At this point Serres introduces a new character, The Troubadour of Knowledge, which will turn to be the protagonist in his next book, Le Tiers-Instruit, published in 1991. The Troubadour models this hybrid reason with courage and wisdom. (S)he is the product of a process of education that gave her the courage to expose herself, to cast herself off. Listen how eloquently Serres brings the third essay of the Natural Contract to a close:
"We must learn our finitude: reach the limits of a non-infinite being. Necessarily we will have to suffer, from illnesses, unforeseeable accidents or lacks; we must set a term to our desires, ambitions, wills, freedoms. We must prepare our solitude, in the face of great decisions, responsibilities, growing numbers of other people; in the face of the world, the fragility of things and of loved ones to protect, in the face of happiness, unhappiness, death. To deny this finitude, starting in childhood, is to nurture unhappy people and foster their resentment of inevitable adversity. We must learn, at the same time, our true infinity. Nothing, or almost nothing, resists training. The body can do more than we believe, intelligence adapts to everything. To awaken the unquenchable thirst for learning, in order to live as much as possible of the total human experience and the beauties of the world, and to persevere, sometimes, through invention: this is the meaning of equipping someone to cast off."
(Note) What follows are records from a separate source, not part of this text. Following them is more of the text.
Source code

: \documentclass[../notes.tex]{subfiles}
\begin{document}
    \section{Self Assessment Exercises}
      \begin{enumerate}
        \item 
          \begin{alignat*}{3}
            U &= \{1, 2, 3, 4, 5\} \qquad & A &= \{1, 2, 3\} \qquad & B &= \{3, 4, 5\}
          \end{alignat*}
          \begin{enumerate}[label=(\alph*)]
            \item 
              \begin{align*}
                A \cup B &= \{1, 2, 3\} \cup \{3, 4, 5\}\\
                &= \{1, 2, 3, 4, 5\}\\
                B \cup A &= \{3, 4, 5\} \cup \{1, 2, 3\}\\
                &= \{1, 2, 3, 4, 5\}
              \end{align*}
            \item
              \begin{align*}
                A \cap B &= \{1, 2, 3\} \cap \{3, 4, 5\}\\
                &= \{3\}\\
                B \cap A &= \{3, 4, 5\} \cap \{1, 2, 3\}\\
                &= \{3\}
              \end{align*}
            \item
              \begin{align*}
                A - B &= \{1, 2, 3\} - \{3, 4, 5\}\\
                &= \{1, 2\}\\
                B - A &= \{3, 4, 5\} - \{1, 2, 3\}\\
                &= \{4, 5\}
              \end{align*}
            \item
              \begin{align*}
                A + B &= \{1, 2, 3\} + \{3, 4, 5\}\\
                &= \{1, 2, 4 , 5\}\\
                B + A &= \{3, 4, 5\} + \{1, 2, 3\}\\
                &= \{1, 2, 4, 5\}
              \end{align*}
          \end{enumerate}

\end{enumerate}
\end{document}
This might have been a fitting conclusion to Serres' ruminations on the contract with Nature. But he presses on with a moving meditation on the experience of 'casting off' and the role of cordiality, concord, contract in navigating that transition into a new world. The philosopher conjures unforgettable images: a ship that unmoors in the port of Brest while a couple - woman on the quay, man on the departing vessel - continue to be connected by the graceful parabolas traced by an apple exchanged between them; the launch of spacecraft Ariane from its base in a rainforest; the pre-dawn departure of a party of mountaineers from a high hut in the Alps. The cord that ties the climbers together becomes a powerful simile for the relational import of the contract: "The term contract originally means the tract or trait or draft that tightens and pulls: a set of cords assures, without language, the subtle system of constraints and freedoms through which each linked element receives information about every other and about the system, and draws security from all."
Today our technologies offer a system of cords, of exchanges of forces and information with the Earth. We ceaselessly inform with our movements and energies, and the Earth, in return, informs us of its global change. For better of for worse, we are doomed to live contractually with the Earth. This demands vigilance and diligence, a decisive break with our contemporary negligence. It also demands a rekindling of love, for our mother. In the book's final pages, the philosopher bursts into a paean to the painfully beautiful manifestation of pure potentiality: "Indescribable emotion: mother, my faithful mother, our mother who has been a cenobite for as long as the world has existed, the heaviest, the most fecund, the holiest of material dwellings, chaste because always alone, and always pregnant, virgin and mother of all living things, better than alive, irreproducable universal womb of all possible life, mirror of ice floes, seat of snows, vessel of the seas, rose of the winds, tower of ivory, house of gold, Ark of the Covenant, gate of heaven, health, refuge, queen surrounded by clouds, who will be able to move her, who will be able to take her in their arms, who will protect her, if she risks dying and when she begins her mortal agony? Is it true that she is moved? What have we not destroyed with our scientific virtuosity?"